Wednesday, March 10, 2010

Automate Your Savings, Not Your Finances

I am a big fan of "pay yourself first," a concept shared in many books from The Richest Man in Babylon to THe Automatic Millionaire. It took me a moment when someone suggested unautomating finances to realize he was making a valid point -- a point I want to share with you today. Saving should be automatic, Investing should become automatic, and spending should be entirely manual. Let's examine all three points.

Saving should be automatic. This is the heart of paying yourself first. If you can divert 10% of your income into a savings plan, the consequences over a lifetime are spectacular. The keys are to start as early as possible and to be as aggressive as possible in your savings program. I first did this by continuing to live at my current level after I was given a raise. The raise itself went into a tax-sheltered savings program which turned out to be a lifesaver a couple decades later.

Investing should become automatic. Have you ever noticed that when apolitician talks about investing in the future, he's talking about spending money we don't have to implement something later generations may benefit from but will certainly pay for? On a personal level, investments are a long term strategic decision. THey need careful consideration, periodic review, and -- if you can get it -- expert advice.

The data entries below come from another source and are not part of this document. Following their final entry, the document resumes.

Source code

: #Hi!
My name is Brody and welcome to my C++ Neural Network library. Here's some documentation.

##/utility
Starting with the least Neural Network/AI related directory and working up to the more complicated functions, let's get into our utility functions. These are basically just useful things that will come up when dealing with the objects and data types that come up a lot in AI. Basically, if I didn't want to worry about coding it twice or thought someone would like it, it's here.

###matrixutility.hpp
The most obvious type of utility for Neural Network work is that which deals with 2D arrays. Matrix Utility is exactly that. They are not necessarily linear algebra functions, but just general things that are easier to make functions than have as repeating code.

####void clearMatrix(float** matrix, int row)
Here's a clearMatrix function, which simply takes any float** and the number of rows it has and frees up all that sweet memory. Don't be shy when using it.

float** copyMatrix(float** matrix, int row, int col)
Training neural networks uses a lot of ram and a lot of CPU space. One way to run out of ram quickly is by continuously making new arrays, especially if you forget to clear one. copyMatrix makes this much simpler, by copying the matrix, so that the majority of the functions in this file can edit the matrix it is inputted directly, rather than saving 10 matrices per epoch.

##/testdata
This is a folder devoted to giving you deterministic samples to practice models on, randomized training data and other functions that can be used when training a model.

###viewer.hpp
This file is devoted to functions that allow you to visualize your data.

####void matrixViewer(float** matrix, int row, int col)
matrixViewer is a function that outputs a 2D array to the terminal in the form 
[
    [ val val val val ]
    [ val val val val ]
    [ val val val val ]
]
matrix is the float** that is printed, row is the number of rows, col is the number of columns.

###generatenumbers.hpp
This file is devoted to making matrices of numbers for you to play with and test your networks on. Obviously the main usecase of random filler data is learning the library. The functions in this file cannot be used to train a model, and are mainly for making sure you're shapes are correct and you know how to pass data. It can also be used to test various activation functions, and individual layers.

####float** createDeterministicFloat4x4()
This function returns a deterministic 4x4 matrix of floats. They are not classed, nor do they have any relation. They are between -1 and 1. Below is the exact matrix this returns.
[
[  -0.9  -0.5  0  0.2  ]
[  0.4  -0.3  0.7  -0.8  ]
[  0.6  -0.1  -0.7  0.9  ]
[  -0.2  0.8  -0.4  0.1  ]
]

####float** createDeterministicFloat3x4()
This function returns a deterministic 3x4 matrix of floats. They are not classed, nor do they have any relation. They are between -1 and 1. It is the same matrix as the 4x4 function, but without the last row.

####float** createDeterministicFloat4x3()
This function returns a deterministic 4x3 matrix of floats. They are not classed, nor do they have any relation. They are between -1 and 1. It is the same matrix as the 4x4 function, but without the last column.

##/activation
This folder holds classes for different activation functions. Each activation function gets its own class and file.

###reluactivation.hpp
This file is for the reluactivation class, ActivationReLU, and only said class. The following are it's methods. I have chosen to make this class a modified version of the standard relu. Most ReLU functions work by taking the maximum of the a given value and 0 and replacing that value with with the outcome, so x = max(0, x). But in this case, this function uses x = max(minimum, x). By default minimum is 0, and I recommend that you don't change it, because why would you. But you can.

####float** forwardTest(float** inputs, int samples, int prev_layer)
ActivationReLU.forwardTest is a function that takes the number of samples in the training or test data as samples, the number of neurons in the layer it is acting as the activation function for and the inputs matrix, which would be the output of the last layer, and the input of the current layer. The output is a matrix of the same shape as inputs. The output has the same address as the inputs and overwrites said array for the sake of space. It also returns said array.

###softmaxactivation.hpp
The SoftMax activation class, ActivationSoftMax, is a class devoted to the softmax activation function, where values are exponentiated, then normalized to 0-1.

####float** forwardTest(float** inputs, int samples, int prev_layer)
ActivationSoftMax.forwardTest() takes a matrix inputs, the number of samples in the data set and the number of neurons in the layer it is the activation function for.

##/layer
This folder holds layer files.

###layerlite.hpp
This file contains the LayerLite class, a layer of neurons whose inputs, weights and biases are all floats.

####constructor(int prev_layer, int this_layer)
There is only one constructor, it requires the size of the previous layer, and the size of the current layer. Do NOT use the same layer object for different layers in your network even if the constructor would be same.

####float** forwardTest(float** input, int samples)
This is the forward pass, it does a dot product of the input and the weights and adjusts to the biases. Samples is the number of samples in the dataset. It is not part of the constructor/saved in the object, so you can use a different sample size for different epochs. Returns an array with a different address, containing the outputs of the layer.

You want your automatically generated savings to fund your investments, but don't put everything in automatic until you've applied due diligence.

Spending should be entirely manual. I had always known this advice, but hadn't really said it that way before I heard about unautomating finances. While I believe in a life of convenience and comfort, putting some pebblres in the way of automated spending is probably a good thing. Here are a few things to watch for:
  • Habitual spending -- David Bach tgalks about the Latte Factor, money you spend routinely without thinking about it. If you take the time to think, you'll be a lot less likely to make coffee a ritual.
  • Subscriptions -- pay attention to how often you read magazines or take advantage of things you buy through a "xxx of the month" club. If more than half go unused or aren't really appreciated, shutting the automated cash flow of the subscription off or down may make sense. If you pay for hundreds of TV channels, does the cable company have a cheaper package you can live with?
  • Watch your credit spending. Credit scards make spending easy, they don't make paying for it easy. Using credit you will pay in full before interest accrues is okay, but even then when your fingers reach for plastic ask your self if thius expense is necessary.
  • Unshop aggressively. Don't be afraid to return something.
Finally, paying a credit card is not spending. If you cannot pay completely when the bill comes due, keep the card in your pocket until you can. When you don't pay off the card, you are buying a lending service. You are spending more by not paying than you are by paying. Credit should be something you have but rarely use.